Die Veröffentlichung dieser letzten Reihe von 35 Bewertungen stellt den Abschlusspunkt der mehr als dreijährigen Arbeit der EFSA-Sachverständigen dar. Seit 2008 hat das Gremium 2 758 gesundheitsbezogene Angaben zu ‚allgemeinen Funktionen‘ im Lebensmittelbereich bewertet, um festzustellen, ob diese auf soliden wissenschaftlichen Erkenntnissen beruhen.

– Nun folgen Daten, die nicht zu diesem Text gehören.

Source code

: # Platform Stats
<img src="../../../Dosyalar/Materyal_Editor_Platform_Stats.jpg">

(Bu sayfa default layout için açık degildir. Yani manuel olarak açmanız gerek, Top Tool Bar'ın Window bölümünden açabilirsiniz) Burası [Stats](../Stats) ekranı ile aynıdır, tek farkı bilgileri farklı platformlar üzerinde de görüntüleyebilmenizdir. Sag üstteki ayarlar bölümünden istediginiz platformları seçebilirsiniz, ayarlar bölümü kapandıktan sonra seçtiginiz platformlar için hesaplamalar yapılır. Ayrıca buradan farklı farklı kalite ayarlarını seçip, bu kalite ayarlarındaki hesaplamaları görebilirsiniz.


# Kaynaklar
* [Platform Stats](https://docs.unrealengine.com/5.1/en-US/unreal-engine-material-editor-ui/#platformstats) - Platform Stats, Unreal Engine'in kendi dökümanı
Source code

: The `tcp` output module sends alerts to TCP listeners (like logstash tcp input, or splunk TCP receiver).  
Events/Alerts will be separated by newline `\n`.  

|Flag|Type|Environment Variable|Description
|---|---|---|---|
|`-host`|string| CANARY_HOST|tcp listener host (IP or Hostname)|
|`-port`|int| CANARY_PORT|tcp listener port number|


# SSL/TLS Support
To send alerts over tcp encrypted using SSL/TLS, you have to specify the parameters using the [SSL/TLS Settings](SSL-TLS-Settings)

Hierdurch unterstützte das Gremium die Europäische Kommission und die Mitgliedstaaten bei der Erstellung einer Liste von für Lebensmittel zugelassenen Angaben, anhand derer Europäischen Verbrauchern eine fundierte Ernährungsentscheidung ermöglicht werden soll.

Professor Albert Flynn, Vorsitzender des NDA-Gremiums, hierzu: „Diese sehr herausfordernde Aufgabe wurde vollbracht dank des Engagements und Einsatzes der Sachverständigen des NDA-Gremiums in Zusammenarbeit mit den Mitarbeitern der EFSA, die ein unvorhergesehenes und noch nie da gewesenes Arbeitspensum innerhalb sehr knapper Fristen und auf Grundlage von oft unzureichenden Informationen zu bewältigen hatten.

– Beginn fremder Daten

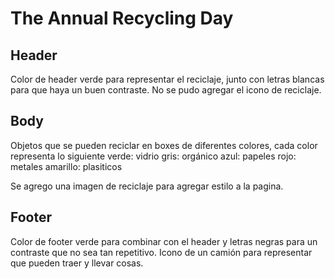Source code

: # The Annual Recycling Day


## Header

Color de header verde para representar el reciclaje, junto con letras blancas para que haya un buen contraste. No se pudo agregar el icono de reciclaje.  

 
## Body
Objetos que se pueden reciclar en boxes de diferentes colores, cada color representa lo siguiente
verde: vidrio
gris: orgánico
azul: papeles
rojo: metales
amarillo: plasiticos

Se agrego una imagen de reciclaje para agregar estilo a la pagina. 


## Footer
Color de footer verde para combinar con el header y letras negras para un contraste que no sea tan repetitivo. Icono de un camión para representar que pueden traer y llevar cosas.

„Trotz dieser Herausforderungen haben unsere Sachverständigen die Angaben beständig, fair und den höchstmöglichen wissenschaftlichen Standards entsprechend bewertet, und dies innerhalb der mit der Kommission vereinbarten Fristen.

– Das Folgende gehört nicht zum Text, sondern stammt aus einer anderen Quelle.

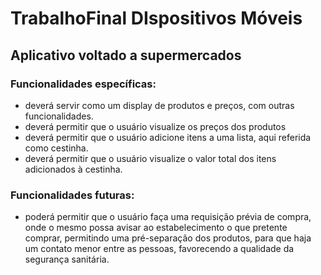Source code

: # TrabalhoFinal DIspositivos Móveis
## Aplicativo voltado a supermercados

### Funcionalidades específicas:
 - deverá servir como um display de produtos e preços, com outras funcionalidades.
 - deverá permitir que o usuário visualize os preços dos produtos
 - deverá permitir que o usuário adicione itens a uma lista, aqui referida como cestinha.
 - deverá permitir que o usuário visualize o valor total dos itens adicionados à cestinha.
### Funcionalidades futuras:
 - poderá permitir que o usuário faça uma requisição prévia de compra, onde o mesmo possa avisar ao estabelecimento o que pretente comprar, permitindo uma pré-separação dos produtos, para que haja um contato menor entre as pessoas, favorecendo a qualidade da segurança sanitária.
 
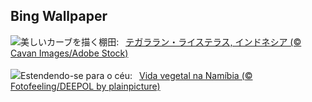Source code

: ## Bing Wallpaper
![](https://www.bing.com/th?id=OHR.TegallalangTerrace_JA-JP2685499345_UHD.jpg&w=1000)美しいカーブを描く棚田:&nbsp;&ensp;[テガララン・ライステラス, インドネシア (© Cavan Images/Adobe Stock)](https://www.bing.com/th?id=OHR.TegallalangTerrace_JA-JP2685499345_UHD.jpg)
<br><br/>
![](https://www.bing.com/th?id=OHR.AloeDichotomum_PT-BR7066173975_UHD.jpg&w=1000)Estendendo-se para o céu:&nbsp;&ensp;[Vida vegetal na Namíbia (© Fotofeeling/DEEPOL by plainpicture)](https://www.bing.com/th?id=OHR.AloeDichotomum_PT-BR7066173975_UHD.jpg)
<br><br/>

„In Rahmen ihrer unabhängigen Bewertung gelangte die EFSA zu dem Schluss, dass eine beträchtliche Zahl von zu Lebensmitteln gemachten Angaben wissenschaftlich fundiert ist. Dies umfasst Angaben zu einem weiten Spektrum gesundheitlicher Vorteile.“

Die Ergebnisse der Bewertungen fielen positiv aus, wenn genügend Nachweise vorhanden waren, um die Angaben zu stützen, was bei etwa einem Fünftel der Angaben der Fall war. Diese bezogen sich hauptsächlich auf:

  • Vitamine und Mineralstoffe;
  • bestimmte Ballaststoffe im Zusammenhang mit der Regelung des Blutzuckerspiegels, dem Blut-Cholesterin-Spiegel bzw. der Gewichtskontrolle;
  • lebende Joghurtkulturen und die Laktoseverdauung;
  • antioxidierende Wirkungen der Polyphenole in Olivenöl;
  • Walnüsse und eine verbesserte Funktion der Blutgefäße;
  • Ersatz-Mahlzeiten und Gewichtskontrolle;
  • Fettsäuren und Herzfunktion;
  • die Rolle einiger Zuckeraustauschstoffe (z. B. Xylitol oder Sorbitol) zur Erhaltung der Zahnmineralisation oder Verringerung des Anstiegs des Blutzuckerspiegels nach dem Essen;
  • Kohlenhydrat-Elektrolyt-Getränke bzw. Kreatin und sportliche Leistung.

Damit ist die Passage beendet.